=== Section Start ===
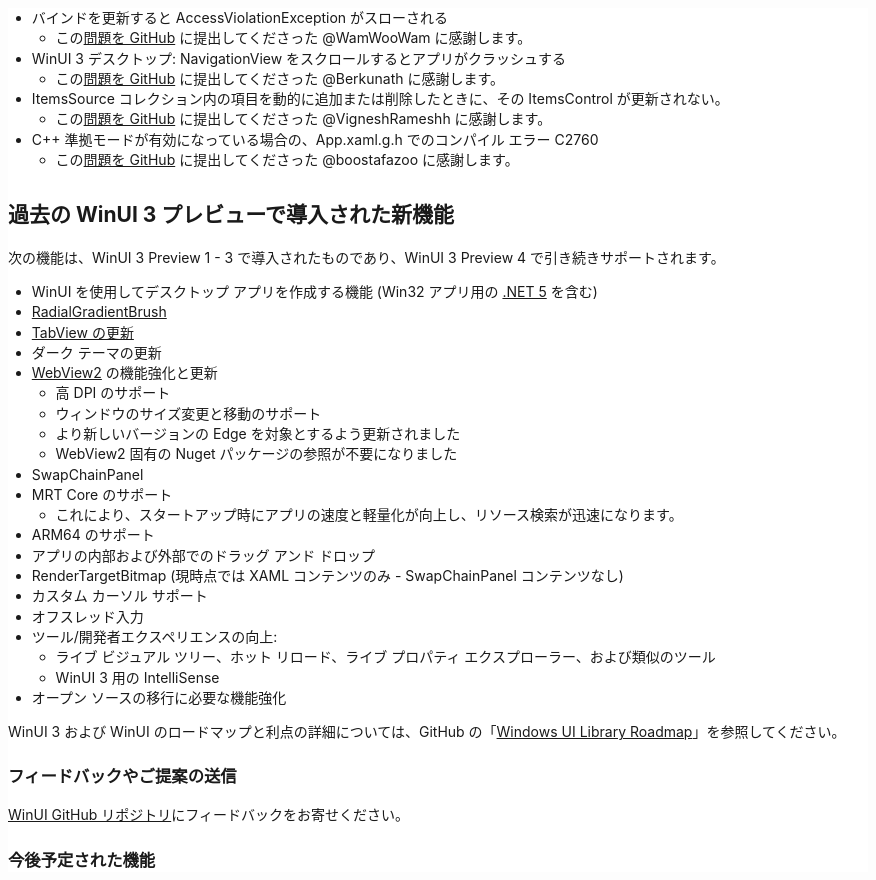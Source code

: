 - バインドを更新すると AccessViolationException がスローされる
  - この[問題を GitHub](https://github.com/microsoft/microsoft-ui-xaml/issues/3680) に提出してくださった @WamWooWam に感謝します。
- WinUI 3 デスクトップ: NavigationView をスクロールするとアプリがクラッシュする
  - この[問題を GitHub](https://github.com/microsoft/microsoft-ui-xaml/issues/3598) に提出してくださった @Berkunath に感謝します。
- ItemsSource コレクション内の項目を動的に追加または削除したときに、その ItemsControl が更新されない。 
  - この[問題を GitHub](https://github.com/microsoft/microsoft-ui-xaml/issues/3517) に提出してくださった @VigneshRameshh に感謝します。
- C++ 準拠モードが有効になっている場合の、App.xaml.g.h でのコンパイル エラー C2760 
  - この[問題を GitHub](https://github.com/microsoft/microsoft-ui-xaml/issues/3716) に提出してくださった @boostafazoo に感謝します。


## <a name="new-features-and-capabilities-introduced-in-past-winui-3-previews"></a>過去の WinUI 3 プレビューで導入された新機能

次の機能は、WinUI 3 Preview 1 - 3 で導入されたものであり、WinUI 3 Preview 4 で引き続きサポートされます。

- WinUI を使用してデスクトップ アプリを作成する機能 (Win32 アプリ用の [.NET 5](https://github.com/dotnet/core/tree/master/release-notes/5.0) を含む)
- [RadialGradientBrush](/windows/uwp/design/style/brushes#radial-gradient-brushes)
- [TabView の更新](/windows/uwp/design/controls-and-patterns/tab-view)
- ダーク テーマの更新
- [WebView2](/microsoft-edge/hosting/webview2) の機能強化と更新
  - 高 DPI のサポート
  - ウィンドウのサイズ変更と移動のサポート
  - より新しいバージョンの Edge を対象とするよう更新されました
  - WebView2 固有の Nuget パッケージの参照が不要になりました
- SwapChainPanel
- MRT Core のサポート
  - これにより、スタートアップ時にアプリの速度と軽量化が向上し、リソース検索が迅速になります。
- ARM64 のサポート
- アプリの内部および外部でのドラッグ アンド ドロップ
- RenderTargetBitmap (現時点では XAML コンテンツのみ - SwapChainPanel コンテンツなし)
- カスタム カーソル サポート
- オフスレッド入力
- ツール/開発者エクスペリエンスの向上:
  - ライブ ビジュアル ツリー、ホット リロード、ライブ プロパティ エクスプローラー、および類似のツール
  - WinUI 3 用の IntelliSense
- オープン ソースの移行に必要な機能強化

WinUI 3 および WinUI のロードマップと利点の詳細については、GitHub の「[Windows UI Library Roadmap](https://github.com/microsoft/microsoft-ui-xaml/blob/master/docs/roadmap.md)」を参照してください。

### <a name="provide-feedback-and-suggestions"></a>フィードバックやご提案の送信

[WinUI GitHub リポジトリ](https://github.com/microsoft/microsoft-ui-xaml/issues/new/choose)にフィードバックをお寄せください。

### <a name="whats-coming-next"></a>今後予定された機能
=== Section End ===
• **Task goal**
Only lines holding the word "design" are wanted; list them all from the material.

• **Answer to this problem**
- [RadialGradientBrush](/windows/uwp/design/style/brushes#radial-gradient-brushes)
- [TabView の更新](/windows/uwp/design/controls-and-patterns/tab-view)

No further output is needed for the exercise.